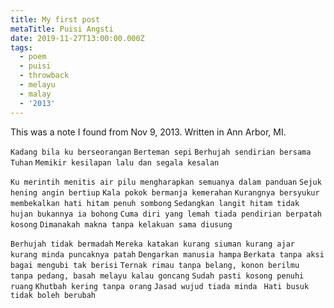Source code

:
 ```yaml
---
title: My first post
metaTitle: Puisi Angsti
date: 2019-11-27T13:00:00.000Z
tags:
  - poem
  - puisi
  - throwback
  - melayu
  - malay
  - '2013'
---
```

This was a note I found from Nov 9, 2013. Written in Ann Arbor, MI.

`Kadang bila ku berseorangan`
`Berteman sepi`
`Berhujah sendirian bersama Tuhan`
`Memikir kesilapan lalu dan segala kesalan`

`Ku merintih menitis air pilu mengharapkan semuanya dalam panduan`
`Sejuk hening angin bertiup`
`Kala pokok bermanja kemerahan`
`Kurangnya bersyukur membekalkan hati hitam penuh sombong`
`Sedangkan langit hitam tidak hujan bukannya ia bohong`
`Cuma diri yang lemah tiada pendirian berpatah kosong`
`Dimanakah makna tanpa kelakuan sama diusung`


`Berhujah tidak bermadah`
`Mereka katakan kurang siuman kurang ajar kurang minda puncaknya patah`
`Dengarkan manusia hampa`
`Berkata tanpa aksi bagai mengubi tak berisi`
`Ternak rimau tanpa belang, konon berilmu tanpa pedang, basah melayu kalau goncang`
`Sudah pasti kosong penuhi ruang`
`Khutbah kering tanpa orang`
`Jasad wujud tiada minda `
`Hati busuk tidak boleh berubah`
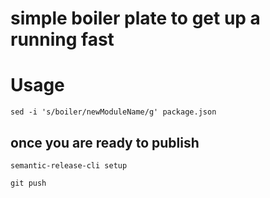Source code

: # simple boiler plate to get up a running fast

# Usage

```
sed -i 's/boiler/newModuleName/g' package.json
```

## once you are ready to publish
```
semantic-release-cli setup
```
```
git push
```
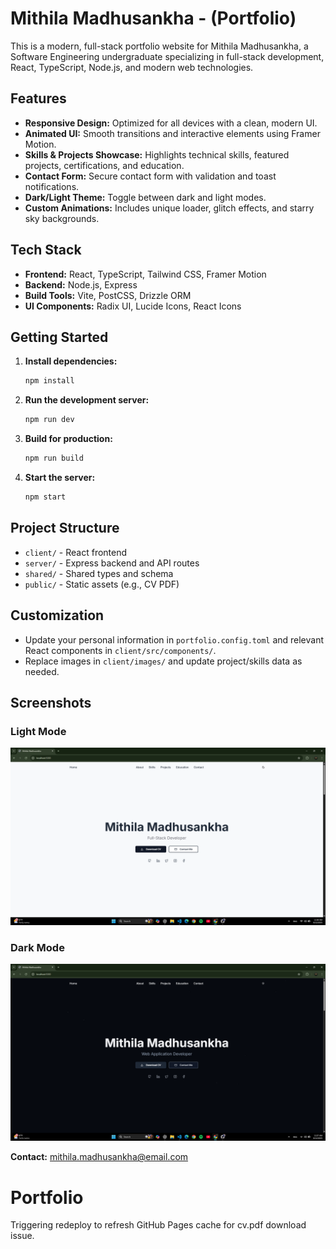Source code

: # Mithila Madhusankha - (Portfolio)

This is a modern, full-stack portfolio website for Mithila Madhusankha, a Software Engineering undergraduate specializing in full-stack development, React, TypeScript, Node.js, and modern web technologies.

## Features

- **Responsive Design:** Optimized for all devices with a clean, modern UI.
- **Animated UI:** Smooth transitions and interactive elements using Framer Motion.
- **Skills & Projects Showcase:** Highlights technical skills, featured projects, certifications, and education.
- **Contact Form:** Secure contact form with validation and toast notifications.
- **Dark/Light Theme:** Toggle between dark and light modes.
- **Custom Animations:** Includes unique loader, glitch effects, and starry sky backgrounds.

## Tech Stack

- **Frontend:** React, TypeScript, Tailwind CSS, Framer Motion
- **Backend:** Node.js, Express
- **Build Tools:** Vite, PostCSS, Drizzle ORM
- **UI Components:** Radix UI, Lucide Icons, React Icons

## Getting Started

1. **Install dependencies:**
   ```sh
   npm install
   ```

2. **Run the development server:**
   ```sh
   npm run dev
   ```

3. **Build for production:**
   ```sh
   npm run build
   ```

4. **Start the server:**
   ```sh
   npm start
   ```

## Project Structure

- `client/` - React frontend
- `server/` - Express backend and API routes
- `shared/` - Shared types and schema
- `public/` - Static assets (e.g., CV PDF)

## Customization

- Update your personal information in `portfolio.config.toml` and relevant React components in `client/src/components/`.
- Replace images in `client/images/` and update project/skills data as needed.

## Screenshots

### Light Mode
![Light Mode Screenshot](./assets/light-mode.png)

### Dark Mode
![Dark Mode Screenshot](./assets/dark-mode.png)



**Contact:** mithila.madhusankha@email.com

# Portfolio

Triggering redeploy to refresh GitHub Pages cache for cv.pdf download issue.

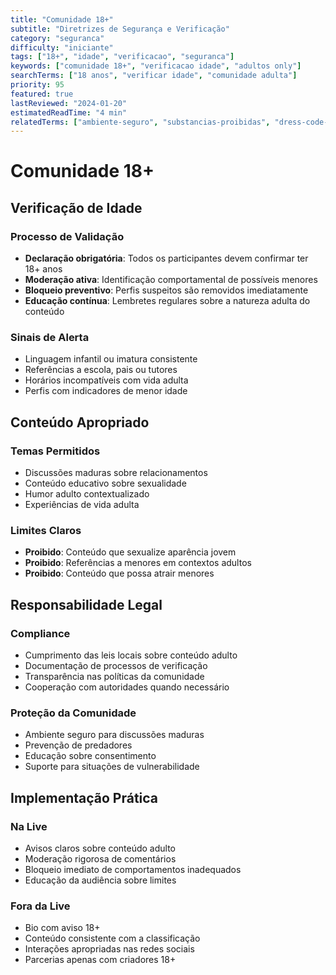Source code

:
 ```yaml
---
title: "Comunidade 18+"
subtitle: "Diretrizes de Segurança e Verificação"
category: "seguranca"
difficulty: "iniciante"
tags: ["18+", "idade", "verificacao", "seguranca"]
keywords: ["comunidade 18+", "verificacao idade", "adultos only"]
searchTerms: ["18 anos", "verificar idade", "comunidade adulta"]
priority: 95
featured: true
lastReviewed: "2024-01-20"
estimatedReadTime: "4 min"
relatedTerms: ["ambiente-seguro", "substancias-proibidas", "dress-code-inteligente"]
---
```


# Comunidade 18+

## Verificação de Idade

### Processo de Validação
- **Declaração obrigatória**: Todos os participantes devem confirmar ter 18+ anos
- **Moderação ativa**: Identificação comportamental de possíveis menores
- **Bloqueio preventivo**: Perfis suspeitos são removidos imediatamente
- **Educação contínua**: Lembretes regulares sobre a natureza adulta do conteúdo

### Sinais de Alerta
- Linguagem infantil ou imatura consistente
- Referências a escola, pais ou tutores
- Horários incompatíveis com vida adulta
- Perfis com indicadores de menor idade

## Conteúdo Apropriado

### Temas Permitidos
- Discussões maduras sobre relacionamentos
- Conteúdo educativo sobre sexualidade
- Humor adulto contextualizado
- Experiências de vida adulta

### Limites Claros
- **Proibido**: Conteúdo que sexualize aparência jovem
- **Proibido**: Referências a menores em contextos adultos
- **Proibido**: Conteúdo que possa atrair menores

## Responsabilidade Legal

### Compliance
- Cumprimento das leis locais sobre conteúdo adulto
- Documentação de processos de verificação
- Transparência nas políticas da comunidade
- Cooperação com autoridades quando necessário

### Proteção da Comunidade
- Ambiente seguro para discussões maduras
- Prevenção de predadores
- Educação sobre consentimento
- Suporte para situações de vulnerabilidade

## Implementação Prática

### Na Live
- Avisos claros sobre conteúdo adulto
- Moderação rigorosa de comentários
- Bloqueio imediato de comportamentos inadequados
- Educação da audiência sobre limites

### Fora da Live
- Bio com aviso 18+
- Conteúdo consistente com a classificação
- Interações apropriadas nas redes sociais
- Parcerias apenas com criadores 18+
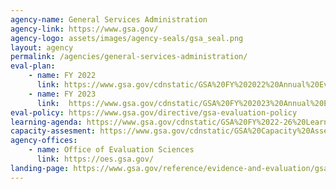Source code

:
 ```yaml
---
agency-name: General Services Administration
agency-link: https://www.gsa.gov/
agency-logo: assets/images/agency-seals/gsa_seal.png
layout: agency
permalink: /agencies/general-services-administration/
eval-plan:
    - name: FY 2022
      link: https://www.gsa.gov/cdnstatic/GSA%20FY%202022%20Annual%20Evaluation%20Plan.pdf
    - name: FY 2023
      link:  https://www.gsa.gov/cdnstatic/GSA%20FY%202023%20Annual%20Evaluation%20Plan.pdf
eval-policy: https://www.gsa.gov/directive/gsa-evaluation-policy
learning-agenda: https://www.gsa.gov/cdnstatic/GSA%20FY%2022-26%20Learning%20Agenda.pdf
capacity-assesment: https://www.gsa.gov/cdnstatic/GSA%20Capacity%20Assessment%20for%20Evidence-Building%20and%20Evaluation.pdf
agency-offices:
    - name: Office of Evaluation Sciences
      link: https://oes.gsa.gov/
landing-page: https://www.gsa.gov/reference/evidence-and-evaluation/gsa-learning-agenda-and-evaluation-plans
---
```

...

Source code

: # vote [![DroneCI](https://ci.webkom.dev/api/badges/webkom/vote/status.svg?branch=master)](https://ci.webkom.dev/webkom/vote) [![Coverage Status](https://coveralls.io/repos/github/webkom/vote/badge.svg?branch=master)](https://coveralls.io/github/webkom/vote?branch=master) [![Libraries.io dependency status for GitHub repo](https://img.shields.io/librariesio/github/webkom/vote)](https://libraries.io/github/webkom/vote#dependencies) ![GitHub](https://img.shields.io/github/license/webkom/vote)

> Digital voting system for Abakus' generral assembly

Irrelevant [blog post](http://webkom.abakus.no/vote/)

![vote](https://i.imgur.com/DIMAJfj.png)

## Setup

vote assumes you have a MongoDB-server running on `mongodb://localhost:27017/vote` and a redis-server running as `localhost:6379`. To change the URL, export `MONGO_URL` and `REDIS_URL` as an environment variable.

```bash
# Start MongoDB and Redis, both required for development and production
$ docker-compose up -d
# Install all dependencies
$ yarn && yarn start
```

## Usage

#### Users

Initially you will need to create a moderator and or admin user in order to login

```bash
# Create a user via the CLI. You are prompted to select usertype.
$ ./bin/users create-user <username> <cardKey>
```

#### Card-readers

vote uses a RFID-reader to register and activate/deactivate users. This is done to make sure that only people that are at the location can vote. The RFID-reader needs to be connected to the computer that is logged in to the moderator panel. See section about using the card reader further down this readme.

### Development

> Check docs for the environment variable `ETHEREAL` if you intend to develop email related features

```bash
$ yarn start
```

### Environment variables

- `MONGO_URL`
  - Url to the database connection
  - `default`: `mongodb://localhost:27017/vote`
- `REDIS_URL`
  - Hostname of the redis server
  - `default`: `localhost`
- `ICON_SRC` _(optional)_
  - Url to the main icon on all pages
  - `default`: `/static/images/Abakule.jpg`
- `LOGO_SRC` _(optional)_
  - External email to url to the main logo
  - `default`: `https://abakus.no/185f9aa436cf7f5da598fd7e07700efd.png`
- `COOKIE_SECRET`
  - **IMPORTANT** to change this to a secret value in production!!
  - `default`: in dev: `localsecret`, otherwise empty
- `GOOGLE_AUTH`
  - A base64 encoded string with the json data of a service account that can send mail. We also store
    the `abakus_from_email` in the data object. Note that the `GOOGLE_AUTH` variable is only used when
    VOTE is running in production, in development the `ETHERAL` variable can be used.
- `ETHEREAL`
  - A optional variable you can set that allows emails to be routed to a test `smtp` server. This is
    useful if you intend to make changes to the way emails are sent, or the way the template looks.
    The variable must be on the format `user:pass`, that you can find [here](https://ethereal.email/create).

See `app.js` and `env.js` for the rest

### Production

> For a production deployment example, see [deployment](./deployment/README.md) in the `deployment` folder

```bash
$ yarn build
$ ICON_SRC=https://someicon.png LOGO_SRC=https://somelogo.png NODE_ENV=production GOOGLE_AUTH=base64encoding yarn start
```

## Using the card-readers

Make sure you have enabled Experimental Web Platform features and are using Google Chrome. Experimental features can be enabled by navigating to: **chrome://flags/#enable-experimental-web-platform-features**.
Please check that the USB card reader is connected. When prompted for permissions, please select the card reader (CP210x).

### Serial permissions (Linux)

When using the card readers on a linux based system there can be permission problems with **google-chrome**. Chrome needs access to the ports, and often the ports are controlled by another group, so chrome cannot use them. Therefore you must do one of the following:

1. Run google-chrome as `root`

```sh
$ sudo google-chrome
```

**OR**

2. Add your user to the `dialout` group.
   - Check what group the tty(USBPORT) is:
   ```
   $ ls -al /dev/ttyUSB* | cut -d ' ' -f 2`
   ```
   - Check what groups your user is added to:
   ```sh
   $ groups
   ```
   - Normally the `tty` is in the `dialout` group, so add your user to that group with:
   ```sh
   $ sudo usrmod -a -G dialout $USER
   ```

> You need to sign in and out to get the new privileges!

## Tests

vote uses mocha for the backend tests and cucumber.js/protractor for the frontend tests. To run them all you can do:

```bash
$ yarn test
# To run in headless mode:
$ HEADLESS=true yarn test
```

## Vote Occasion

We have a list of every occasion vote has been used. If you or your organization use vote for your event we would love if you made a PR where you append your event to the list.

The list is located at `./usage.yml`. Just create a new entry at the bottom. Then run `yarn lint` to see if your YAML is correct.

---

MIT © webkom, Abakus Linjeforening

EXERCISE PROMPT:
Please show every line of the records that holds the word "modern".

COMPLETED TASK:
This is a modern, full-stack portfolio website for Mithila Madhusankha, a Software Engineering undergraduate specializing in full-stack development, React, TypeScript, Node.js, and modern web technologies.
- **Responsive Design:** Optimized for all devices with a clean, modern UI.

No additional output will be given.